The recent article by Solvi, Al-Khudhairy, and Chittka (2020) titled “Bumble bees display cross-modal object recognition between visual and tactile senses” reminds me of Molyneux’s Problem (or Question), which was first posed by seventeenth-century philosopher William Molyneux (Locke, 1689). The problem is based on a thought experiment in which someone born blind has their sight returned and the question is whether or not they would be able to distinguish different shapes by sight alone. The underlying question is whether years of tactile interaction with shapes provides the appropriate neural representation for visual recognition. The target article did not test blind bumble bees after returning their sight, but instead used a well-known cross-modal testing paradigm borrowed from decades of testing in humans and other animals, but never before in bumble bees.

Bumble bees were trained to find sucrose solution placed in a hole in one of two objects, either a cube or a sphere. Whichever object did not hold the sucrose, held quinine solution. There were two training conditions, lighted and dark. In the lighted condition, bees could see the objects, but were kept from touching the objects by a plastic shield. In the dark condition, bees could not see the objects, but were able to touch the objects.

After training, bees were tested in either lighted or dark conditions in a fully crossed design with the training conditions. The lighted to lighted and dark to dark combinations of training and test conditions assessed whether or not bees could distinguish objects by vision (lighted) and touch (dark) alone. The results were that bees spent more time studying the training-reinforced object during test than expected by chance. Thus, bees were able to recognize objects unimodally with either vision or touch. The other two conditions, lighted to dark and dark to lighted, assessed whether or not bees were able to transfer object information between vision and touch. Again, the results were that bees spent more time studying the training-reinforced object during test than expected by chance. Thus, bumble bees possess the ability to cross-modally recognize objects and therefore possess an appropriate neural representation for cross-modal transfer.

In 2011, Held et al. published a paper with the closest test of Molyneux’s Problem to date. Five people who had been born with visual conditions such as cataracts had treatment of those conditions performed when they were adults, thus restoring their sight. The experimenters were able to test the five people on a cross-modal novel object matching task (similar to what the bees did) within 48 hours of treatment. Patients performed successfully when they were trained with touch and tested with touch, which was expected, because of the lifetime of experience with touching objects. Patients were also successful when they were trained with vision and tested with vision, suggesting that within 48 hours of treatment, the visual system had calibrated enough to perform object recognition. The interesting finding was that patients were unsuccessful when they were trained with touch and tested with vision (cross-modal). The authors did not include the other possible cross-model condition where bees would have trained with vision and been tested with touch. The results suggested that the initial answer to Molyneux’s Problem was “no”, people with restored sight cannot recognize objects by sight that they had previously only known by touch. However, when three of the patients were tested approximately one week after initial testing, it was found that they now performed successfully. It is worthwhile noting that patients had not practiced the specific cross-modal matching task in the intervening time. Thus, in these patients, some natural stimulation of the visual and tactile sensory systems in real-world interactions (for approximately a week) appears necessary for cross-modal transfer between vision and touch to be calibrated and allow for successful task performance.

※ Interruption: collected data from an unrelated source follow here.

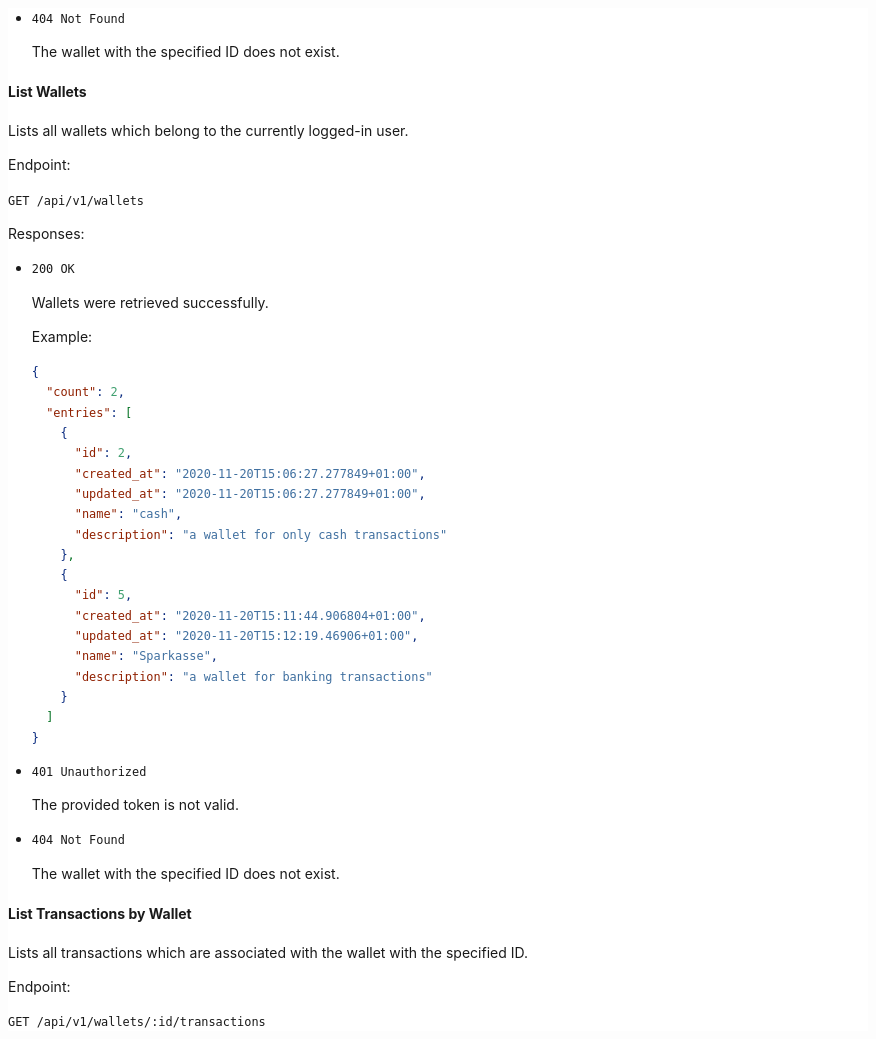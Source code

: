 - `404 Not Found`

  The wallet with the specified ID does not exist.

#### List Wallets

Lists all wallets which belong to the currently logged-in user.

Endpoint:

```text
GET /api/v1/wallets
```

Responses:

- `200 OK`

  Wallets were retrieved successfully.

  Example:

  ```json
  {
    "count": 2,
    "entries": [
      {
        "id": 2,
        "created_at": "2020-11-20T15:06:27.277849+01:00",
        "updated_at": "2020-11-20T15:06:27.277849+01:00",
        "name": "cash",
        "description": "a wallet for only cash transactions"
      },
      {
        "id": 5,
        "created_at": "2020-11-20T15:11:44.906804+01:00",
        "updated_at": "2020-11-20T15:12:19.46906+01:00",
        "name": "Sparkasse",
        "description": "a wallet for banking transactions"
      }
    ]
  }
  ```

- `401 Unauthorized`

  The provided token is not valid.

- `404 Not Found`

  The wallet with the specified ID does not exist.

#### List Transactions by Wallet

Lists all transactions which are associated with the wallet with the specified ID.

Endpoint:

```text
GET /api/v1/wallets/:id/transactions
```
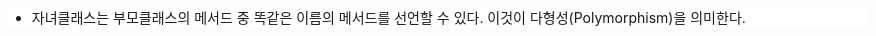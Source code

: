 - 자녀클래스는 부모클래스의 메서드 중 똑같은 이름의 메서드를 선언할 수 있다. 이것이 다형성(Polymorphism)을 의미한다.













































































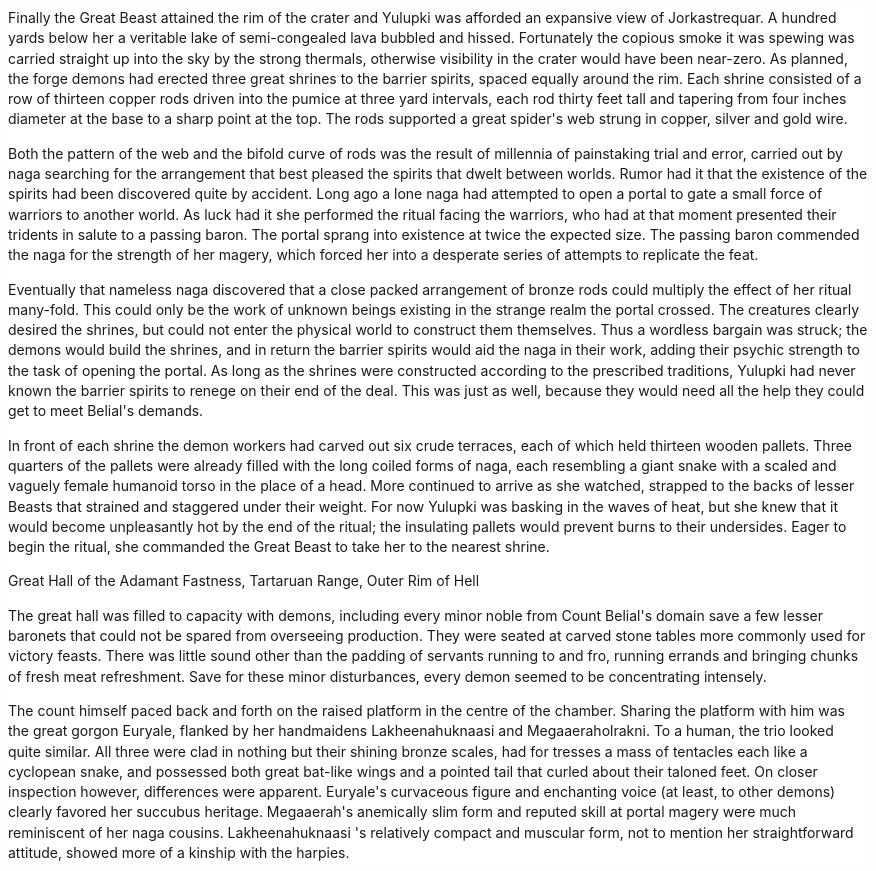 Finally the Great Beast attained the rim of the crater and Yulupki was afforded an expansive view of Jorkastrequar. A hundred yards below her a veritable lake of semi-congealed lava bubbled and hissed. Fortunately the copious smoke it was spewing was carried straight up into the sky by the strong thermals, otherwise visibility in the crater would have been near-zero. As planned, the forge demons had erected three great shrines to the barrier spirits, spaced equally around the rim. Each shrine consisted of a row of thirteen copper rods driven into the pumice at three yard intervals, each rod thirty feet tall and tapering from four inches diameter at the base to a sharp point at the top. The rods supported a great spider's web strung in copper, silver and gold wire.

Both the pattern of the web and the bifold curve of rods was the result of millennia of painstaking trial and error, carried out by naga searching for the arrangement that best pleased the spirits that dwelt between worlds. Rumor had it that the existence of the spirits had been discovered quite by accident. Long ago a lone naga had attempted to open a portal to gate a small force of warriors to another world. As luck had it she performed the ritual facing the warriors, who had at that moment presented their tridents in salute to a passing baron. The portal sprang into existence at twice the expected size. The passing baron commended the naga for the strength of her magery, which forced her into a desperate series of attempts to replicate the feat.

Eventually that nameless naga discovered that a close packed arrangement of bronze rods could multiply the effect of her ritual many-fold. This could only be the work of unknown beings existing in the strange realm the portal crossed. The creatures clearly desired the shrines, but could not enter the physical world to construct them themselves. Thus a wordless bargain was struck; the demons would build the shrines, and in return the barrier spirits would aid the naga in their work, adding their psychic strength to the task of opening the portal. As long as the shrines were constructed according to the prescribed traditions, Yulupki had never known the barrier spirits to renege on their end of the deal. This was just as well, because they would need all the help they could get to meet Belial's demands.

In front of each shrine the demon workers had carved out six crude terraces, each of which held thirteen wooden pallets. Three quarters of the pallets were already filled with the long coiled forms of naga, each resembling a giant snake with a scaled and vaguely female humanoid torso in the place of a head. More continued to arrive as she watched, strapped to the backs of lesser Beasts that strained and staggered under their weight. For now Yulupki was basking in the waves of heat, but she knew that it would become unpleasantly hot by the end of the ritual; the insulating pallets would prevent burns to their undersides. Eager to begin the ritual, she commanded the Great Beast to take her to the nearest shrine.

Great Hall of the Adamant Fastness, Tartaruan Range, Outer Rim of Hell

The great hall was filled to capacity with demons, including every minor noble from Count Belial's domain save a few lesser baronets that could not be spared from overseeing production. They were seated at carved stone tables more commonly used for victory feasts. There was little sound other than the padding of servants running to and fro, running errands and bringing chunks of fresh meat refreshment. Save for these minor disturbances, every demon seemed to be concentrating intensely.

The count himself paced back and forth on the raised platform in the centre of the chamber. Sharing the platform with him was the great gorgon Euryale, flanked by her handmaidens Lakheenahuknaasi and Megaaeraholrakni. To a human, the trio looked quite similar. All three were clad in nothing but their shining bronze scales, had for tresses a mass of tentacles each like a cyclopean snake, and possessed both great bat-like wings and a pointed tail that curled about their taloned feet. On closer inspection however, differences were apparent. Euryale's curvaceous figure and enchanting voice (at least, to other demons) clearly favored her succubus heritage. Megaaerah's anemically slim form and reputed skill at portal magery were much reminiscent of her naga cousins. Lakheenahuknaasi 's relatively compact and muscular form, not to mention her straightforward attitude, showed more of a kinship with the harpies.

The results with the patients in Held et al. (2011) is in line with the theory that some neural representations are not sensory-specific, but instead may be organized to process characteristics of objects, such as their shapes. An example is a neuroimaging study in humans using cross-modal priming or habituation (James et al., 2002). Before fMRI scanning, subjects were exposed to two sets of novel objects, one by touching and the other by sight. During scanning, subjects were shown pictures of three sets of objects, the two pre-exposed sets, plus an unexposed set. As is typical in habituation experiments, the pre-exposed sets of objects showed reduced brain activation compared to the unexposed set. The most important finding was that the two pre-exposed sets, exposed by touch and then seen (cross-modal) versus exposed by sight and then seen (unimodal) showed the same level of habituation, specifically in a region of the lateral occipital cortex. This finding has been interpreted as evidence for a shared or fully-integrated neural representation of shape across both the visual and tactile sensory modalities in humans.

As the authors of the target article point out, their results do not speak strongly about the exact nature of the neural representation of objects in bumble bees, beyond the idea that it is sufficient to produce cross-modal transfer of information between vision and touch. One analysis that may shed more light on the nature of the neural representation of objects in bumble bees would be to compare cross-modal and unimodal conditions directly, rather than comparing each of the four conditions to chance performance. A t-test performed on the data provided in the supplementary materials showed that the proportion of cross-modal contact duration (with the rewarding object) was significantly less than the proportion of unimodal contact duration (t(85)=3.11, p=.001). This result suggests that transfer within a sensory modality is more efficient than transfer across sensory modalities. Such a finding is a step toward ruling out a shared neural representation for vision and touch in bumble bees. However, the main conclusion of the target article stands: insects with relatively small brains possess the capability for cross-modal transfer of object shape that is similar, if not the exact same, as found in large-brained animals.